Critical praise for the record also waned in the years since its release. The media, operating now outside of the bubble of adoration that once shrouded the band, began walking back some of the record’s acclaim. In his review of the deluxe reissue of Be Here Now for Drowned In Sound in July 2016, Andrzeg Lukowski described the record as the one that “essentially broke Oasis”, noting the band’s failure to reclaim its critical and commercial peak. Pitchfork sized up the record retrospectively as “bloated and indulgent.” Even Oasis’ beloved admirers over at Q Magazine failed to stand behind their initial five star review 19 years later. But perhaps no one more bluntly spelled out just how out of favor Be Here Now had fallen than Rob Sheffield in his 2016 reevaluation for Rolling Stone.

“There will never again be a rock bomb like Be Here Now, and as such its memory should be honored,” he wrote backhandedly.

Twenty years out, Oasis’ third record sounds neither like the fantastic work it was first proclaimed to be nor the misguided noise fest it’s since been painted as. Maybe it’s easier to just call Be Here Now what it is: A record with the unfortunate luck of having to follow two modern rock classics. It would have taken a superhuman effort to one-up a record like Morning Glory, especially circa 1997. Perhaps sensing as much, Oasis opted instead to follow a different, more adventurous path. “An extraordinary guy can never have an ugly day,” Noel sings on “Magic Pie,” as if he could see the inevitable backlash coming far around the bend.
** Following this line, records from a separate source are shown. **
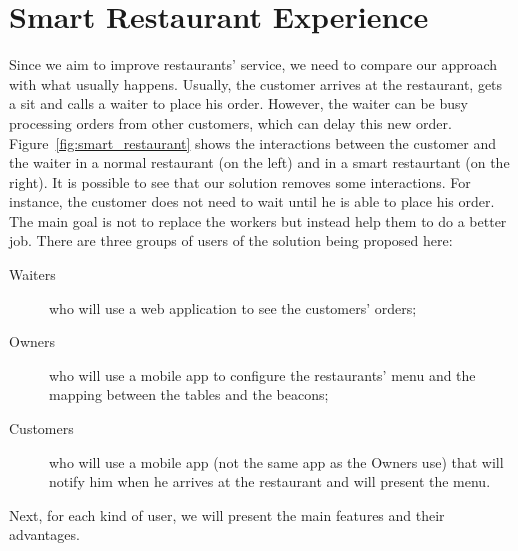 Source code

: 
\section{Smart Restaurant Experience}
\label{sec:smart_restaurant_experience}

Since we aim to improve restaurants' service, we need to compare our approach
with what usually happens.
Usually, the customer arrives at the restaurant, gets a sit and calls a waiter
to place his order. However, the waiter can be busy processing orders
from other customers, which can delay this new order.
Figure~\ref{fig:smart_restaurant} shows the interactions between the
customer and the waiter in a normal restaurant (on the left) and in
a smart restaurtant (on the right). It is possible to see that our
solution removes some interactions. For instance, the customer does not
need to wait until he is able to place his order.
The main goal is not to replace the workers but instead help them to do a
better job.
There are three groups of users of the solution being proposed here:

\begin{description}
  \item[Waiters] who will use a web application to see the customers'
  orders;
  \item[Owners] who will use a mobile app to configure the
  restaurants' menu and the mapping between the tables and the beacons;
  \item[Customers] who will use a mobile app (not the same app as the
  Owners use) that will notify him when he arrives at the restaurant and
  will present the menu.
\end{description}

Next, for each kind of user, we will present the main features and their
advantages.

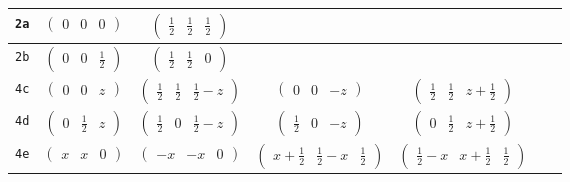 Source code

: \documentclass[fleqn,9pt,landscape]{jsarticle}
\begin{document}
\begin{center}
\begin{longtable}{ccccccc}
{\tt 2a} & $ \begin{pmatrix} 0 & 0 & 0 \end{pmatrix} $ & $ \begin{pmatrix} \frac{1}{2} & \frac{1}{2} & \frac{1}{2} \end{pmatrix} $ & $  $ & $  $ & $  $ & $  $ \\ \hline
{\tt 2b} & $ \begin{pmatrix} 0 & 0 & \frac{1}{2} \end{pmatrix} $ & $ \begin{pmatrix} \frac{1}{2} & \frac{1}{2} & 0 \end{pmatrix} $ & $  $ & $  $ & $  $ & $  $ \\ \hline
{\tt 4c} & $ \begin{pmatrix} 0 & 0 & z \end{pmatrix} $ & $ \begin{pmatrix} \frac{1}{2} & \frac{1}{2} & \frac{1}{2} - z \end{pmatrix} $ & $ \begin{pmatrix} 0 & 0 & - z \end{pmatrix} $ & $ \begin{pmatrix} \frac{1}{2} & \frac{1}{2} & z + \frac{1}{2} \end{pmatrix} $ & $  $ & $  $ \\ \hline
{\tt 4d} & $ \begin{pmatrix} 0 & \frac{1}{2} & z \end{pmatrix} $ & $ \begin{pmatrix} \frac{1}{2} & 0 & \frac{1}{2} - z \end{pmatrix} $ & $ \begin{pmatrix} \frac{1}{2} & 0 & - z \end{pmatrix} $ & $ \begin{pmatrix} 0 & \frac{1}{2} & z + \frac{1}{2} \end{pmatrix} $ & $  $ & $  $ \\ \hline
{\tt 4e} & $ \begin{pmatrix} x & x & 0 \end{pmatrix} $ & $ \begin{pmatrix} - x & - x & 0 \end{pmatrix} $ & $ \begin{pmatrix} x + \frac{1}{2} & \frac{1}{2} - x & \frac{1}{2} \end{pmatrix} $ & $ \begin{pmatrix} \frac{1}{2} - x & x + \frac{1}{2} & \frac{1}{2} \end{pmatrix} $ & $  $ & $  $ \\ \hline

\end{longtable}
\end{center}
\end{document}
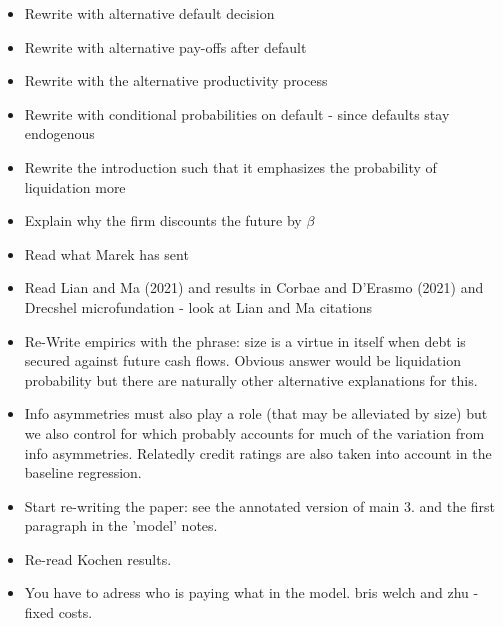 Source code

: \documentclass[12pt]{article}
\begin{document}
\begin{itemize}
    \item Rewrite with alternative default decision  \checkmark
    \item Rewrite with alternative pay-offs after default  \checkmark
    \item Rewrite with the alternative productivity process  \checkmark
    \item Rewrite with conditional probabilities on default - since defaults stay endogenous  \checkmark
    \item Rewrite the introduction  such that it emphasizes the probability of liquidation more
    \item Explain why the firm discounts the future by $\beta$ \checkmark
    \item Read what Marek has sent 
    \item Read Lian and Ma (2021) and results in Corbae and D'Erasmo (2021) and Drecshel microfundation  - look at Lian and Ma citations
    \item Re-Write empirics with the phrase: size is a virtue in itself when debt is secured against future cash flows. Obvious answer would be liquidation probability but there are naturally other alternative explanations for this. \checkmark
    \item Info asymmetries must also play a role (that may be alleviated by size) but we also control for which probably accounts for much of the variation from info asymmetries. Relatedly credit ratings are also taken into account in the baseline regression. \checkmark
    \item Start re-writing the paper: see the annotated version of main 3. and the first paragraph in the 'model' notes. \checkmark
    \item Re-read Kochen results. \checkmark
    \item You have to adress who is paying what in the model. bris welch and zhu - fixed costs. 
\newpage

\end{itemize} \normalsize
\end{document}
What Be Here Now might be is the record that best sums how the world looks at Oasis. You love them or hate them, but very few people abstain from having an opinion about them. Oasis has always been stellar at stirring up fans’ and critics’ thoughts and feelings, and no one of their records accomplished that the way Be Here Now has. Everything else falls into neat categorization. Definitely Maybe and Morning Glory are the proven classics, Standing on the Shoulder of Giants and Heathen Chemistry are the relative flops, while many true believers see late entries Don’t Believe the Truth and Dig Out Your Soul as comebacks.

But Be Here Now’s fate hasn’t yet been completely sealed. Unlike other Oasis records, there may still be some room for it to evolve in stature. For all of the talk about the volume, length, and extracurricular distractions that continue to hang over any discussion of the record, Be Here Now isn’t without its bright spots. “D’You Know What I Mean” is surprisingly catchy in spite of its bloat. “My Big Mouth” and “It’s Getting’ Better (Man!!)”, meanwhile, are scorchers that support the record’s overarching thesis that bigger is actually better. And what would happen if those early demos were to be released that stuck a little closer to Oasis’ bread and butter? All of this suggests that while Be Here Now has thus far led a complicated life, but like many of its bloated track times, has yet to truly die.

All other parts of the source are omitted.